── RECORDS FOR THE TASK
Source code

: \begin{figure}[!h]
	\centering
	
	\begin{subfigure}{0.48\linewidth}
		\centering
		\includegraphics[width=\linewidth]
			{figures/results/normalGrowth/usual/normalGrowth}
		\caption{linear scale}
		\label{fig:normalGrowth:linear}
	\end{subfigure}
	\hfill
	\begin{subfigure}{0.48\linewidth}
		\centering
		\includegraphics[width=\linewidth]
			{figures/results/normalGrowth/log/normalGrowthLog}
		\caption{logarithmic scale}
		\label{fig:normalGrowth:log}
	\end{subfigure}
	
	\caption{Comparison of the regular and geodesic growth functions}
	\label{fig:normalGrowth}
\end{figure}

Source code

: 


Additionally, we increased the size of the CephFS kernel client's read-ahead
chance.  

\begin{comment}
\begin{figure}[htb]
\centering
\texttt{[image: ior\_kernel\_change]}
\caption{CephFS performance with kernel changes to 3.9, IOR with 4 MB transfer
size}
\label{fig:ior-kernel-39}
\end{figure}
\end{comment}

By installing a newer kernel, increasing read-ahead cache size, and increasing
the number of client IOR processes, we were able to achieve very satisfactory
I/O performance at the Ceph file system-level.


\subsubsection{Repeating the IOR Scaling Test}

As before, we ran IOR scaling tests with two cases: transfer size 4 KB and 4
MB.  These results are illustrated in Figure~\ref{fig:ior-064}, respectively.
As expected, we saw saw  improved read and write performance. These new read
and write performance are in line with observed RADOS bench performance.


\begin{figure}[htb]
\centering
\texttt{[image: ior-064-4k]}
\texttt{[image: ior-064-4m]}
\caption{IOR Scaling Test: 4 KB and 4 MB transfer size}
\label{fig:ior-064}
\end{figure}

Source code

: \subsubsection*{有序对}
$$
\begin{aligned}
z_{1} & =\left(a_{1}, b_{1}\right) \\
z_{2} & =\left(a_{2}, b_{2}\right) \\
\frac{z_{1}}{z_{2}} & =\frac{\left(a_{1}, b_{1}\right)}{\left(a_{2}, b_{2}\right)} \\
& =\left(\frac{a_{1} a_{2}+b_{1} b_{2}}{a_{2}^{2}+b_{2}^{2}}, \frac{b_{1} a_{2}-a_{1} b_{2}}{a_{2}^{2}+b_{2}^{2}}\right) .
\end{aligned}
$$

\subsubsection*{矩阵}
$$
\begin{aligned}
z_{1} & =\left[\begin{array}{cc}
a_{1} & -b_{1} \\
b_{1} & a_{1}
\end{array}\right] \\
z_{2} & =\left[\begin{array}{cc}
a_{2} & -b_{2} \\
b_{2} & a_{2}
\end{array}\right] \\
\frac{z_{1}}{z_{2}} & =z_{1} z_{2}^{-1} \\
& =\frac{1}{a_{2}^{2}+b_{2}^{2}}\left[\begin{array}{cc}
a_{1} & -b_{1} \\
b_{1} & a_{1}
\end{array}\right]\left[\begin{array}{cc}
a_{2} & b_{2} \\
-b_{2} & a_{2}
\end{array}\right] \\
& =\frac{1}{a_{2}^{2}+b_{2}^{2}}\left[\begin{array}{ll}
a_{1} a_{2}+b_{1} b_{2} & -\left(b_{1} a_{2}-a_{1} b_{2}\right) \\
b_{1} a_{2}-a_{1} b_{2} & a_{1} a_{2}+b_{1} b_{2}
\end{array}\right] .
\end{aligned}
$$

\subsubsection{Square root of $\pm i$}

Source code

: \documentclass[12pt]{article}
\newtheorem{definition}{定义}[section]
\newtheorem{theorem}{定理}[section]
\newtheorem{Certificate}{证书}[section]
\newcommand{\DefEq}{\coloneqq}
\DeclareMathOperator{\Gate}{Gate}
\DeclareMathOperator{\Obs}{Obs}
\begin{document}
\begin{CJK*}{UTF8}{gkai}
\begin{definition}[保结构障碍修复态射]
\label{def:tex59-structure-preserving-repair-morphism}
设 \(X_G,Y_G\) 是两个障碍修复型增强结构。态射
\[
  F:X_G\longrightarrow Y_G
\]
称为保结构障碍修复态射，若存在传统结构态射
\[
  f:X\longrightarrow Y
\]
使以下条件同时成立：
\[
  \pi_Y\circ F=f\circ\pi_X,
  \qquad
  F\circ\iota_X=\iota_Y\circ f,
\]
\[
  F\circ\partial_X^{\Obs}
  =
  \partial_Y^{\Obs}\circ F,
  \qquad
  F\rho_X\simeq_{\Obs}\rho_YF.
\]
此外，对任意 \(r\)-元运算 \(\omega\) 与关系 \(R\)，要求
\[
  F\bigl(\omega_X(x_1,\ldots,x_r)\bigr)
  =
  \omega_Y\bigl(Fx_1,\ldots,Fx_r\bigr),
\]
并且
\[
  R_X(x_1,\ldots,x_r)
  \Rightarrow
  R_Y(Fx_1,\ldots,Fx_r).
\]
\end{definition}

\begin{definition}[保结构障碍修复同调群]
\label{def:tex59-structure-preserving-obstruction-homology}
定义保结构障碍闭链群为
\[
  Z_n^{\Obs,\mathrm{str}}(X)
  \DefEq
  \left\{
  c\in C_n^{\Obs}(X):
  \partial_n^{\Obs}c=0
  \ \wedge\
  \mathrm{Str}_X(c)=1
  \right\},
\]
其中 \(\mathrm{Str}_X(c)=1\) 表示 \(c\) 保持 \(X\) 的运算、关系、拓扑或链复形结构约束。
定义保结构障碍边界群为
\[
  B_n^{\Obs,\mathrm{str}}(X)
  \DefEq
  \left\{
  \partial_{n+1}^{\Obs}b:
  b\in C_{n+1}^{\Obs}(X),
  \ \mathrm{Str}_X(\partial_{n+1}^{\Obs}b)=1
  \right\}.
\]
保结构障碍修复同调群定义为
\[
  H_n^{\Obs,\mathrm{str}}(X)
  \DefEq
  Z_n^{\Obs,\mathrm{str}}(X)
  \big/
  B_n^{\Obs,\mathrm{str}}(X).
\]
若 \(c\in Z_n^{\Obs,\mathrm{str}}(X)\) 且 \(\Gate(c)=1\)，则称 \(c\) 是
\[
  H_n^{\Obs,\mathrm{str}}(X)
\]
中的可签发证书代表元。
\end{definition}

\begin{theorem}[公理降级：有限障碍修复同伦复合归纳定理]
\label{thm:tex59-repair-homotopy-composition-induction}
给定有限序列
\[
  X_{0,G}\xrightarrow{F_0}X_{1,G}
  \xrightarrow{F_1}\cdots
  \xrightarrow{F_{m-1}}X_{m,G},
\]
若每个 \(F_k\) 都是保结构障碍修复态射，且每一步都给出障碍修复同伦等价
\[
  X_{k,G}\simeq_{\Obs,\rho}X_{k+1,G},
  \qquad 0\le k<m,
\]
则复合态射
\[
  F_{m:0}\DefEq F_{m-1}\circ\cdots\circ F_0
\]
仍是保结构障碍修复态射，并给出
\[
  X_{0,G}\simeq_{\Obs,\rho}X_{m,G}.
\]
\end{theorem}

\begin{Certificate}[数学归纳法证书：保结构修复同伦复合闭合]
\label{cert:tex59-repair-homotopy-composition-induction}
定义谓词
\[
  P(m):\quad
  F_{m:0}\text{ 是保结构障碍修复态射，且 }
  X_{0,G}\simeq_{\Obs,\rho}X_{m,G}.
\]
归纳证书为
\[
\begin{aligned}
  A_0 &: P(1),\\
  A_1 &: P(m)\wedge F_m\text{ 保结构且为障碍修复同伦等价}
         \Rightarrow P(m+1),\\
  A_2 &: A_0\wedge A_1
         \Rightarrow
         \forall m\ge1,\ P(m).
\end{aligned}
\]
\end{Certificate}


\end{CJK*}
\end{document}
────
> WHAT THE TASK ASKS:
Collect each line of the entries that has the word "mathrm", copying it in full.

> OUTPUT FOR THIS TASK:
  Z_n^{\Obs,\mathrm{str}}(X)
  \mathrm{Str}_X(c)=1
其中 \(\mathrm{Str}_X(c)=1\) 表示 \(c\) 保持 \(X\) 的运算、关系、拓扑或链复形结构约束。
  B_n^{\Obs,\mathrm{str}}(X)
  \ \mathrm{Str}_X(\partial_{n+1}^{\Obs}b)=1
  H_n^{\Obs,\mathrm{str}}(X)
  Z_n^{\Obs,\mathrm{str}}(X)
  B_n^{\Obs,\mathrm{str}}(X).
若 \(c\in Z_n^{\Obs,\mathrm{str}}(X)\) 且 \(\Gate(c)=1\)，则称 \(c\) 是
  H_n^{\Obs,\mathrm{str}}(X)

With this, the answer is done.